Sum of $p$'th powers of all integers $\leq n$ with exactly $k$ set bits $F(n,k,p)$ is the sum of $p$'th powers of all integers $\leq n$ with exactly $k$ set bits in their binary representation.
$F(18,3,4) = 7^4 + 11^4 + 13^4 + 14^4 = 84019$ because $7,11,13,14$ are the only integers less than $18$ with exactly 3 set bits, and the sum of their $4$'th powers is $84019$.
Likewise, $F(18,3,0) = 4$
I have found how to count such integers, i.e $F(n,k,0)$.

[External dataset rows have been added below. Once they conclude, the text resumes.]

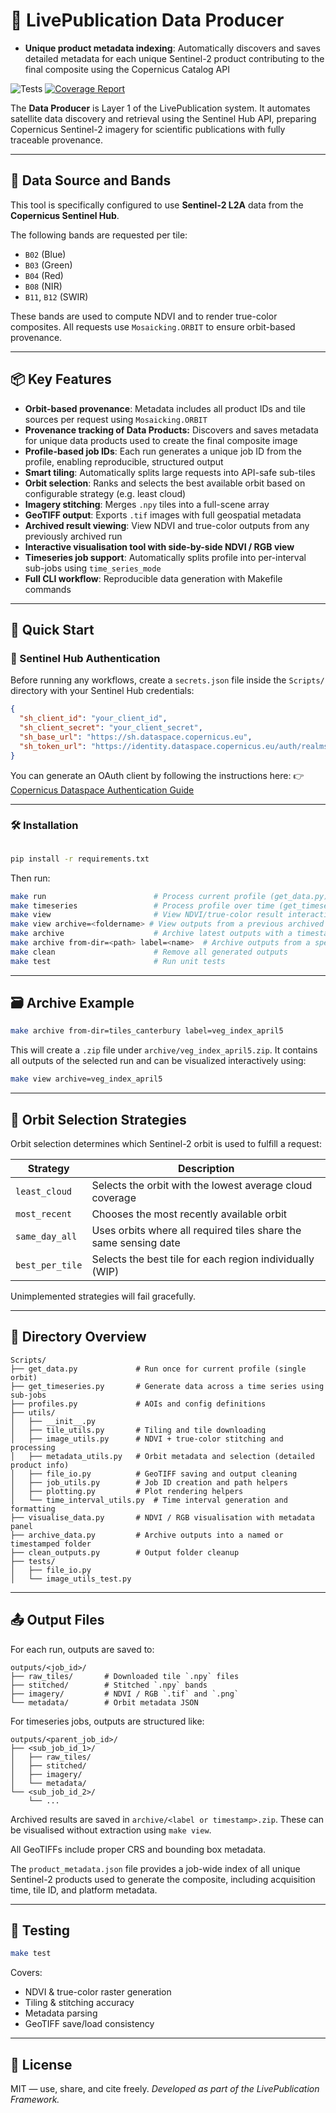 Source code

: # 🌱 LivePublication Data Producer

- **Unique product metadata indexing**: Automatically discovers and saves detailed metadata for each unique Sentinel-2 product contributing to the final composite using the Copernicus Catalog API

![Tests](https://github.com/GusEllerm/livepublication-data-producer/actions/workflows/test.yml/badge.svg) [![Coverage Report](https://img.shields.io/badge/Coverage-View_Report-blue)](https://gusellerm.github.io/livepublication-data-producer/)

The **Data Producer** is Layer 1 of the LivePublication system. It automates satellite data discovery and retrieval using the Sentinel Hub API, preparing Copernicus Sentinel-2 imagery for scientific publications with fully traceable provenance.

---

## 📡 Data Source and Bands

This tool is specifically configured to use **Sentinel-2 L2A** data from the **Copernicus Sentinel Hub**.

The following bands are requested per tile:

- `B02` (Blue)
- `B03` (Green)
- `B04` (Red)
- `B08` (NIR)
- `B11`, `B12` (SWIR)

These bands are used to compute NDVI and to render true-color composites. All requests use `Mosaicking.ORBIT` to ensure orbit-based provenance.

---

## 📦 Key Features

- **Orbit-based provenance**: Metadata includes all product IDs and tile sources per request using `Mosaicking.ORBIT`
- **Provenance tracking of Data Products:** Discovers and saves metadata for unique data products used to create the final composite image
- **Profile-based job IDs**: Each run generates a unique job ID from the profile, enabling reproducible, structured output
- **Smart tiling**: Automatically splits large requests into API-safe sub-tiles
- **Orbit selection**: Ranks and selects the best available orbit based on configurable strategy (e.g. least cloud)
- **Imagery stitching**: Merges `.npy` tiles into a full-scene array
- **GeoTIFF output**: Exports `.tif` images with full geospatial metadata
- **Archived result viewing**: View NDVI and true-color outputs from any previously archived run
- **Interactive visualisation tool with side-by-side NDVI / RGB view**
- **Timeseries job support**: Automatically splits profile into per-interval sub-jobs using `time_series_mode`
- **Full CLI workflow**: Reproducible data generation with Makefile commands

---

## 🚀 Quick Start

### 🔐 Sentinel Hub Authentication

Before running any workflows, create a `secrets.json` file inside the `Scripts/` directory with your Sentinel Hub credentials:

```json
{
  "sh_client_id": "your_client_id",
  "sh_client_secret": "your_client_secret",
  "sh_base_url": "https://sh.dataspace.copernicus.eu",
  "sh_token_url": "https://identity.dataspace.copernicus.eu/auth/realms/CDSE/protocol/openid-connect/token"
}
```

You can generate an OAuth client by following the instructions here:
👉 [Copernicus Dataspace Authentication Guide
](https://documentation.dataspace.copernicus.eu/APIs/SentinelHub/Overview/Authentication.html)

---

### 🛠️ Installation

```bash

pip install -r requirements.txt
```

Then run:

```bash
make run                        # Process current profile (get_data.py)
make timeseries                 # Process profile over time (get_timeseries.py)
make view                       # View NDVI/true-color result interactively
make view archive=<foldername> # View outputs from a previous archived run
make archive                    # Archive latest outputs with a timestamp
make archive from-dir=<path> label=<name>  # Archive outputs from a specific directory with custom label
make clean                      # Remove all generated outputs
make test                       # Run unit tests
```

---

## 🗃️ Archive Example

```bash
make archive from-dir=tiles_canterbury label=veg_index_april5
```

This will create a `.zip` file under `archive/veg_index_april5.zip`. It contains all outputs of the selected run and can be visualized interactively using:

```bash
make view archive=veg_index_april5
```

---

## 🧠 Orbit Selection Strategies

Orbit selection determines which Sentinel-2 orbit is used to fulfill a request:

| Strategy          | Description                                                      |
| ----------------- | ---------------------------------------------------------------- |
| `least_cloud`   | Selects the orbit with the lowest average cloud coverage         |
| `most_recent`   | Chooses the most recently available orbit                        |
| `same_day_all`  | Uses orbits where all required tiles share the same sensing date |
| `best_per_tile` | Selects the best tile for each region individually (WIP)         |

Unimplemented strategies will fail gracefully.

---

## 📂 Directory Overview

```
Scripts/
├── get_data.py             # Run once for current profile (single orbit)
├── get_timeseries.py       # Generate data across a time series using sub-jobs
├── profiles.py             # AOIs and config definitions
├── utils/
│   ├── __init__.py
│   ├── tile_utils.py       # Tiling and tile downloading
│   ├── image_utils.py      # NDVI + true-color stitching and processing
│   ├── metadata_utils.py   # Orbit metadata and selection (detailed product info)
│   ├── file_io.py          # GeoTIFF saving and output cleaning
│   ├── job_utils.py        # Job ID creation and path helpers
│   ├── plotting.py         # Plot rendering helpers
│   └── time_interval_utils.py  # Time interval generation and formatting
├── visualise_data.py       # NDVI / RGB visualisation with metadata panel
├── archive_data.py         # Archive outputs into a named or timestamped folder
├── clean_outputs.py        # Output folder cleanup
├── tests/
│   ├── file_io.py
│   └── image_utils_test.py
```

---

## 📤 Output Files

For each run, outputs are saved to:

```
outputs/<job_id>/
├── raw_tiles/       # Downloaded tile `.npy` files
├── stitched/        # Stitched `.npy` bands
├── imagery/         # NDVI / RGB `.tif` and `.png`
└── metadata/        # Orbit metadata JSON
```

For timeseries jobs, outputs are structured like:

```
outputs/<parent_job_id>/
├── <sub_job_id_1>/
│   ├── raw_tiles/
│   ├── stitched/
│   ├── imagery/
│   └── metadata/
└── <sub_job_id_2>/
    └── ...
```

Archived results are saved in `archive/<label or timestamp>.zip`. These can be visualised without extraction using `make view`.

All GeoTIFFs include proper CRS and bounding box metadata.

The `product_metadata.json` file provides a job-wide index of all unique Sentinel-2 products used to generate the composite, including acquisition time, tile ID, and platform metadata.

---

## 🧪 Testing

```bash
make test
```

Covers:

- NDVI & true-color raster generation
- Tiling & stitching accuracy
- Metadata parsing
- GeoTIFF save/load consistency

---

## 📖 License

MIT — use, share, and cite freely.
_Developed as part of the LivePublication Framework._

Let $b = \lfloor log_2n \rfloor$ (position of highest significant bit in $n$) and $F(n,k,0) = F(n,k)$, "&" is the bitwise AND operator, then:
$$F(n,k)=\begin {cases} 0&k\lt0\\
1&k=0,n\geq0\\0&b \lt k - 1\\{b \choose k} + F(n \space \& \space (2^{b} - 1),k - 1)&otherwise \end {cases}$$
Which is understandable using some logic and combinatorics. Can it be generalized to sum such integers? their squares, cubes etc?
 A: Please check my arithmetic. This might help, not a full answer.

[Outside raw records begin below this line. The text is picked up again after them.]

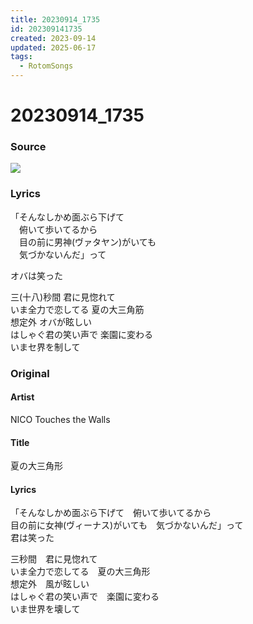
 ```yaml
---
title: 20230914_1735
id: 202309141735
created: 2023-09-14
updated: 2025-06-17
tags:
  - RotomSongs
---
```

# 20230914_1735

### Source

![](https://x.com/Starlystrongest/status/1702239541216817323)

### Lyrics

「そんなしかめ面ぶら下げて  
　俯いて歩いてるから  
　目の前に男神(ヴァタヤン)がいても  
　気づかないんだ」って  

オバは笑った  

三(十八)秒間 君に見惚れて  
いま全力で恋してる 夏の大三角筋  
想定外 オバが眩しい  
はしゃぐ君の笑い声で 楽園に変わる  
いまセ界を制して  

### Original

#### Artist

NICO Touches the Walls

#### Title

夏の大三角形

#### Lyrics
「そんなしかめ面ぶら下げて　俯いて歩いてるから  
目の前に女神(ヴィーナス)がいても　気づかないんだ」って  
君は笑った  
  
三秒間　君に見惚れて  
いま全力で恋してる　夏の大三角形  
想定外　風が眩しい  
はしゃぐ君の笑い声で　楽園に変わる  
いま世界を壊して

Special case of $p=1,k=2:$
There is a simple pattern to the positions of the set bits, see for example
$$
11000\\
10100\\
10010\\
10001\\
~\\
01100\\
01010\\
01001\\
~\\
00110\\
00101\\
~\\
00011
$$
and note that the position of the second set bit changes regularly in each group, giving
$$
f(n,2,1)=2^{t-1}+\sum_{k=1}^{t-2} 2^{t-1-k}+\\
\quad \quad \quad +2^{t-2}+\sum_{k=1}^{t-3} 2^{t-2-k}+ \\
\quad \quad \quad \vdots\\
\quad+2^2+2,
$$
if $n=2^{t-1}+2^{t-2},$ or
$$
f(n,2,1)=2^{t-1}+2^{t-1}-1+\\
\quad \quad \quad +2^{t-2}+2^{t-2}-1+ \\
\quad \quad \vdots\\
\quad +2+(2-1),
$$
which becomes
$$
f(n,2,1)=(2^t+2^{t-1}+\cdots+2^2)-(t-1)=2^{t+1}-4-(t-1)=2^{t+1}-t-3.
$$
Then note that if you consider the position of the second highest set bit in $n$, the above expression can be adjusted by adjusting the first sum, by removing a few rows from the top of the first group.
This takes care of all $n$ for this restricted case.
For $p=1,k>2,$ a generalisation seems possible but I will not proceed further.